Toko buku itu sudah berdiri sejak 1986. Ketut Masagung, sang pendiri, merupakan  pengusaha mualaf yang juga dikenal karena mendirikan toko buku Gunung Agung. Manajer Toko Buku Wali Songo Supriyatna menjelaskan, sejak didirikan oleh Ketut Masagung, toko buku Wali Songo memang sudah bertujuan untuk menjual dan memasarkan berbagai jenis buku keislaman.

"Jadi, Haji Masagung ini memang ingin konsen untuk (buku) Islam, karena itu mendirikan Wali Songo. Dan, di sini tidak hanya menjual buku saja, tapi juga aksesori Islam, kaligrafi, busana Muslim, dan lainnya," ujarnya kepada Republika, Senin (16/1).

Sebagai toko buku Islam, dia menjelaskan, toko buku Wali Songo juga coba menjadi alternatif di antara jaringan toko buku raksasa macam Gunung Agung dan Gramedia.
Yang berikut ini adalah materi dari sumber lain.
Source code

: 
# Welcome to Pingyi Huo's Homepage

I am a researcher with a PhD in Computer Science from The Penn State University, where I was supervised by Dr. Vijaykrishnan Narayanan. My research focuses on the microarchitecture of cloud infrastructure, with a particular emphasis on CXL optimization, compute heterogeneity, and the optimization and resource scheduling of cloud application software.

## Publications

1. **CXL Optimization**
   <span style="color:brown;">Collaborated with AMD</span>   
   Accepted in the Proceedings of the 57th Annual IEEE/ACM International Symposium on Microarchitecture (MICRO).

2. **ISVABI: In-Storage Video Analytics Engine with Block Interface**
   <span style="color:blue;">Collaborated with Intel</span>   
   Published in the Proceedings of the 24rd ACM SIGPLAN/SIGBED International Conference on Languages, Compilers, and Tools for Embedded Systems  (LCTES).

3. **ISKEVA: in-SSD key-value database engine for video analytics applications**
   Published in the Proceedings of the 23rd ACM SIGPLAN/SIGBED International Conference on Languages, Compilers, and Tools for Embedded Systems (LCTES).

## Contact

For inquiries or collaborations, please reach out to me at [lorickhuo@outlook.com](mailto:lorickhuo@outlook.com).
Meski bukan lawan, Wali Songo tetap ingin bertahan.  Dalam lima tahun belakangan, toko besutannya selalu di kesampingkan dalam hal suplai buku-buku baru. "Jadi, penyuplai ini lebih mengutamakan untuk memasok bukunya ke toko buku umum terlebih dulu. Setelah berselang beberapa bulan, baru kita dapat bukunya," kata dia menjelaskan.
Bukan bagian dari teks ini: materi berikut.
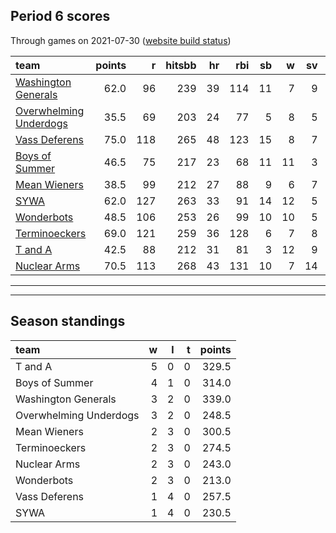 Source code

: 

## Period 6 scores

Through games on 2021-07-30 ([website build status](https://github.com/brian-bot/pl-site/actions))


|team                                              | points|   r| hitsbb| hr| rbi| sb|  w| sv|  so|   era|  whip|
|:-------------------------------------------------|------:|---:|------:|--:|---:|--:|--:|--:|---:|-----:|-----:|
|[Washington Generals](./washingtongenerals)       |   62.0|  96|    239| 39| 114| 11|  7|  9| 126| 3.303| 1.133|
|[Overwhelming Underdogs](./overwhelmingunderdogs) |   35.5|  69|    203| 24|  77|  5|  8|  5| 147| 4.097| 1.186|
|[Vass Deferens](./vassdeferens)                   |   75.0| 118|    265| 48| 123| 15|  8|  7| 133| 3.583| 1.137|
|[Boys of Summer](./boysofsummer)                  |   46.5|  75|    217| 23|  68| 11| 11|  3| 161| 3.888| 1.188|
|[Mean Wieners](./meanwieners)                     |   38.5|  99|    212| 27|  88|  9|  6|  7| 144| 4.309| 1.293|
|[SYWA](./sywa)                                    |   62.0| 127|    263| 33|  91| 14| 12|  5| 144| 4.106| 1.345|
|[Wonderbots](./wonderbots)                        |   48.5| 106|    253| 26|  99| 10| 10|  5| 131| 3.918| 1.299|
|[Terminoeckers](./terminoeckers)                  |   69.0| 121|    259| 36| 128|  6|  7|  8| 141| 2.816| 1.116|
|[T and A](./tanda)                                |   42.5|  88|    212| 31|  81|  3| 12|  9| 158| 5.188| 1.431|
|[Nuclear Arms](./nucleararms)                     |   70.5| 113|    268| 43| 131| 10|  7| 14| 164| 4.227| 1.339|

* * *
* * *

## Season standings


|team                   |  w|  l|  t| points|
|:----------------------|--:|--:|--:|------:|
|T and A                |  5|  0|  0|  329.5|
|Boys of Summer         |  4|  1|  0|  314.0|
|Washington Generals    |  3|  2|  0|  339.0|
|Overwhelming Underdogs |  3|  2|  0|  248.5|
|Mean Wieners           |  2|  3|  0|  300.5|
|Terminoeckers          |  2|  3|  0|  274.5|
|Nuclear Arms           |  2|  3|  0|  243.0|
|Wonderbots             |  2|  3|  0|  213.0|
|Vass Deferens          |  1|  4|  0|  257.5|
|SYWA                   |  1|  4|  0|  230.5|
Menurut Supriyatna, ada beberapa faktor yang menyebabkan itu terjadi. Pertama, kata dia, faktor penjualan yang cukup signifikan di toko-toko buku umum. "Banyak penyuplai yang cerita kepada saya, memang bagus penjualannya (di toko buku umum)," ujarnya.
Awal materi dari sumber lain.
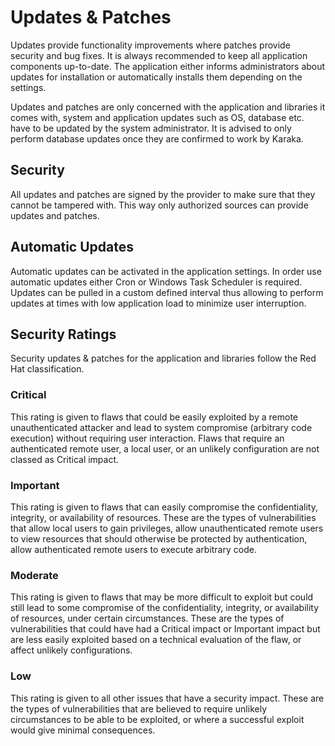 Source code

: # Updates & Patches

Updates provide functionality improvements where patches provide security and bug fixes. It is always recommended to keep all application components up-to-date. The application either informs administrators about updates for installation or automatically installs them depending on the settings.

Updates and patches are only concerned with the application and libraries it comes with, system and application updates such as OS, database etc. have to be updated by the system administrator. It is advised to only perform database updates once they are confirmed to work by Karaka.

## Security

All updates and patches are signed by the provider to make sure that they cannot be tampered with. This way only authorized sources can provide updates and patches.

## Automatic Updates

Automatic updates can be activated in the application settings. In order use automatic updates either Cron or Windows Task Scheduler is required. Updates can be pulled in a custom defined interval thus allowing to perform updates at times with low application load to minimize user interruption.

## Security Ratings

Security updates & patches for the application and libraries follow the Red Hat classification.

### Critical

This rating is given to flaws that could be easily exploited by a remote unauthenticated attacker and lead to system compromise (arbitrary code execution) without requiring user interaction. Flaws that require an authenticated remote user, a local user, or an unlikely configuration are not classed as Critical impact.

### Important

This rating is given to flaws that can easily compromise the confidentiality, integrity, or availability of resources. These are the types of vulnerabilities that allow local users to gain privileges, allow unauthenticated remote users to view resources that should otherwise be protected by authentication, allow authenticated remote users to execute arbitrary code.

### Moderate

This rating is given to flaws that may be more difficult to exploit but could still lead to some compromise of the confidentiality, integrity, or availability of resources, under certain circumstances. These are the types of vulnerabilities that could have had a Critical impact or Important impact but are less easily exploited based on a technical evaluation of the flaw, or affect unlikely configurations.

### Low

This rating is given to all other issues that have a security impact. These are the types of vulnerabilities that are believed to require unlikely circumstances to be able to be exploited, or where a successful exploit would give minimal consequences.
Selain itu, penerbit lebih memilih toko buku umum  karena faktor promosi. Ia menilai, banyaknya cabang toko buku mainstream saat ini membuat penyuplai atau penerbit lebih memilih untuk memasok buku-buku terbarunya kepada mereka. "Karena dengan banyak cabang, dia jadi lebih cepat promosinya. Nah, karena kita hanya satu-satunya, proses promosi jadi lebih lambat kan," kata Supriyatna.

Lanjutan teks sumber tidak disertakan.